REQUIRED WORK: Return exactly, and only, the lines from the line containing "- feat: 새로운 기능 추가" through the final line of the records below, both included.

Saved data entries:
== == ==

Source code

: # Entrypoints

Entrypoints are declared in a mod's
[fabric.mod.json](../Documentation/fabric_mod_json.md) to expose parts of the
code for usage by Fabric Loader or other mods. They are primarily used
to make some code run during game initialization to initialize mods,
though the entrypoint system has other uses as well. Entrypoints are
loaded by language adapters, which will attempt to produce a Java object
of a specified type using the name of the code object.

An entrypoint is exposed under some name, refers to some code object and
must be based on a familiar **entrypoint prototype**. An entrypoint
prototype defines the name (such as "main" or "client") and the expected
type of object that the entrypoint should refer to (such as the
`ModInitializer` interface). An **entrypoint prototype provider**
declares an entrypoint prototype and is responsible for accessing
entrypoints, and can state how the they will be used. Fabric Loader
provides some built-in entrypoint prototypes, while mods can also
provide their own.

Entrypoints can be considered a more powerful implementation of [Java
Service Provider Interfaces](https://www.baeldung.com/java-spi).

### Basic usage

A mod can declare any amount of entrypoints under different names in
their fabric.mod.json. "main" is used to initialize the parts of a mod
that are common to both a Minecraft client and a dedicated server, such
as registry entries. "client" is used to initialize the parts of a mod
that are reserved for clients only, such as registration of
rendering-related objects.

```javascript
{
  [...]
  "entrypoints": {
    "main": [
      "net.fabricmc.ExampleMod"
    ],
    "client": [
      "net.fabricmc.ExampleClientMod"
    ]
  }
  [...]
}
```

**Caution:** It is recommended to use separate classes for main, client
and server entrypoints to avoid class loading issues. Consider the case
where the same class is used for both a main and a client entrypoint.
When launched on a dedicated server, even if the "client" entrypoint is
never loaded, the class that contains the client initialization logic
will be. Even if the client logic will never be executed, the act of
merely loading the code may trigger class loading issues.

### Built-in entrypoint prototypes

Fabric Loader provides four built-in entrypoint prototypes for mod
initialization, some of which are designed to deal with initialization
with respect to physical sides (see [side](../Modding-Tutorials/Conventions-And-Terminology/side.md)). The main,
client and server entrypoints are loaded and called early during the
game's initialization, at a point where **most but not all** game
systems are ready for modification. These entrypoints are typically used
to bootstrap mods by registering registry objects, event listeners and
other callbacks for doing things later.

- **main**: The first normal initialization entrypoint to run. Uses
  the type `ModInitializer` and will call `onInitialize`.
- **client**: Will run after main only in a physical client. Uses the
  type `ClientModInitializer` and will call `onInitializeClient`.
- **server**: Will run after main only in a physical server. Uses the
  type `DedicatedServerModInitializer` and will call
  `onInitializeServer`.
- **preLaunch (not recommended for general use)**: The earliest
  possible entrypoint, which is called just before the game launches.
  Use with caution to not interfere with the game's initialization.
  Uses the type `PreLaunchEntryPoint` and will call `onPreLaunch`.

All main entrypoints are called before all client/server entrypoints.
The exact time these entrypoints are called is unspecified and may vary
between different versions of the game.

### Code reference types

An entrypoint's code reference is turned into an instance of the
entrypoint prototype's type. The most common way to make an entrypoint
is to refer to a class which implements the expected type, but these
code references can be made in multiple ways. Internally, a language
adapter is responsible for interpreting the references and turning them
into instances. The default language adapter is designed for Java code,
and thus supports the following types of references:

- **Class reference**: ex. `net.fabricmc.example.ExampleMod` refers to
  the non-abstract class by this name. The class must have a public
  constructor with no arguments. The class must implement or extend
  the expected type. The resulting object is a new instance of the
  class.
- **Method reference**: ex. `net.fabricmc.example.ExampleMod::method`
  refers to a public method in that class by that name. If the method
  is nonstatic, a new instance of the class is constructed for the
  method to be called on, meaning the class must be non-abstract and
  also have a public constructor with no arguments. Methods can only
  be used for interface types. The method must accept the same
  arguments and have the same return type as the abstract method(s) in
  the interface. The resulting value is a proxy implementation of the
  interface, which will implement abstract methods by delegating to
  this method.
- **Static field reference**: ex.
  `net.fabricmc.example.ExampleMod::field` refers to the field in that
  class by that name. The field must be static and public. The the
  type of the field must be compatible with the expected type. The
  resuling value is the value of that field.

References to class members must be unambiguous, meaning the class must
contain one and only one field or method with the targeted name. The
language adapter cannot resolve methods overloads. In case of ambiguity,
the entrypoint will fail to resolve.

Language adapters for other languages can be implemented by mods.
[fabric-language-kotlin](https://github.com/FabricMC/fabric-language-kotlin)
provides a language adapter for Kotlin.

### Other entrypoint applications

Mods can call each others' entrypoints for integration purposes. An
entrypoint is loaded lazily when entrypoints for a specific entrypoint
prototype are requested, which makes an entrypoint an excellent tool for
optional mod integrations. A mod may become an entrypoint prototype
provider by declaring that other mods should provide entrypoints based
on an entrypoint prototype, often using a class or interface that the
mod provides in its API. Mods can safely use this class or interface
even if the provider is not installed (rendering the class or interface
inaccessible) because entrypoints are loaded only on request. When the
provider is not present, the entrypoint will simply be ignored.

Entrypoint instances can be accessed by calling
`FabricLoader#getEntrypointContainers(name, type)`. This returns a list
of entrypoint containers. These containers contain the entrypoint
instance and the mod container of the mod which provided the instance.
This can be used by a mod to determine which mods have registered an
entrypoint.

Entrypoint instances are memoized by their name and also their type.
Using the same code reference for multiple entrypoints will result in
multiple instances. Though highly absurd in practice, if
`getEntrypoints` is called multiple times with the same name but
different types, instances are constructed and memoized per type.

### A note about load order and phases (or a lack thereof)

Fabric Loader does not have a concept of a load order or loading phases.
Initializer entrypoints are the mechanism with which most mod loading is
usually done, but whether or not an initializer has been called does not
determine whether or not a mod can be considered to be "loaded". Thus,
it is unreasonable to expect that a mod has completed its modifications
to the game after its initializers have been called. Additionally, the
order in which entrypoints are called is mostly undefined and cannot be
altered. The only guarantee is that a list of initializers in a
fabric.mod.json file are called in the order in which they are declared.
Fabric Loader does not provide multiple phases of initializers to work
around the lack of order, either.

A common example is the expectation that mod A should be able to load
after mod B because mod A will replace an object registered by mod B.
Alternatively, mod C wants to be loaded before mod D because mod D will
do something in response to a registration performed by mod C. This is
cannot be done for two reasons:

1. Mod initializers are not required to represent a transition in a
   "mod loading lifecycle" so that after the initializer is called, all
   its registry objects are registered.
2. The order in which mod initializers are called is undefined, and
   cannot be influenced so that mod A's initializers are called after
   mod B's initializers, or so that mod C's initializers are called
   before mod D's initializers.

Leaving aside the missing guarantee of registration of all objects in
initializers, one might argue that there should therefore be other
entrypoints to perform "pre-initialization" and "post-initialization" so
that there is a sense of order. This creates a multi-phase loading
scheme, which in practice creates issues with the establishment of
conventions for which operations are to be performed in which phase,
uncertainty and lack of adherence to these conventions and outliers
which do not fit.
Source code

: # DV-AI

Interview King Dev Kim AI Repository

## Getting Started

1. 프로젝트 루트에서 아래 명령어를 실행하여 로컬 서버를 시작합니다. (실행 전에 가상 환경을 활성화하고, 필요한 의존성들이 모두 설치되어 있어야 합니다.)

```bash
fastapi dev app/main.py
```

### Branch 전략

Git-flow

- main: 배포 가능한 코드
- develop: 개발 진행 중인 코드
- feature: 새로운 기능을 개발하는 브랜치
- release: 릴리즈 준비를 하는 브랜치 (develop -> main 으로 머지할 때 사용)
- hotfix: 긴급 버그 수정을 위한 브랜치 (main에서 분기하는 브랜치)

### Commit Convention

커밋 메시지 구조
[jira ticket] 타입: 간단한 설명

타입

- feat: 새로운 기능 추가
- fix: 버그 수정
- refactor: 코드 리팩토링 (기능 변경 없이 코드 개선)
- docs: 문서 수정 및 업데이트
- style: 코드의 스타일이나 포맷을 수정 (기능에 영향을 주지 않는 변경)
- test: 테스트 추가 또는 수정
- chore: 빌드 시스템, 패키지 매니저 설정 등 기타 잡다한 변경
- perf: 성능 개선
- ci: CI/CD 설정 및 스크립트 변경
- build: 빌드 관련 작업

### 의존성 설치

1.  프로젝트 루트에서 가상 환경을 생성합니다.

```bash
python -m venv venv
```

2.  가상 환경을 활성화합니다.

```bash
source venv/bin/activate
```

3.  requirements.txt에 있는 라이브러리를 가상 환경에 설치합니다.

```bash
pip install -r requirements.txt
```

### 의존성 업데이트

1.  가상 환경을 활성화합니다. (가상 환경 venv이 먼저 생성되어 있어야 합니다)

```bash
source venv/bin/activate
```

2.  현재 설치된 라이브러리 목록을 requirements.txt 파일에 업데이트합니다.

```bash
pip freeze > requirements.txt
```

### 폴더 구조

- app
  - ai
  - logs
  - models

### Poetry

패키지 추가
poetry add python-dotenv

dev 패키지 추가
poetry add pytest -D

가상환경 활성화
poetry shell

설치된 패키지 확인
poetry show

== == ==

RESULT FOR THIS EXERCISE:
- feat: 새로운 기능 추가
- fix: 버그 수정
- refactor: 코드 리팩토링 (기능 변경 없이 코드 개선)
- docs: 문서 수정 및 업데이트
- style: 코드의 스타일이나 포맷을 수정 (기능에 영향을 주지 않는 변경)
- test: 테스트 추가 또는 수정
- chore: 빌드 시스템, 패키지 매니저 설정 등 기타 잡다한 변경
- perf: 성능 개선
- ci: CI/CD 설정 및 스크립트 변경
- build: 빌드 관련 작업

### 의존성 설치

1.  프로젝트 루트에서 가상 환경을 생성합니다.

```bash
python -m venv venv
```

2.  가상 환경을 활성화합니다.

```bash
source venv/bin/activate
```

3.  requirements.txt에 있는 라이브러리를 가상 환경에 설치합니다.

```bash
pip install -r requirements.txt
```

### 의존성 업데이트

1.  가상 환경을 활성화합니다. (가상 환경 venv이 먼저 생성되어 있어야 합니다)

```bash
source venv/bin/activate
```

2.  현재 설치된 라이브러리 목록을 requirements.txt 파일에 업데이트합니다.

```bash
pip freeze > requirements.txt
```

### 폴더 구조

- app
  - ai
  - logs
  - models

### Poetry

패키지 추가
poetry add python-dotenv

dev 패키지 추가
poetry add pytest -D

가상환경 활성화
poetry shell

설치된 패키지 확인
poetry show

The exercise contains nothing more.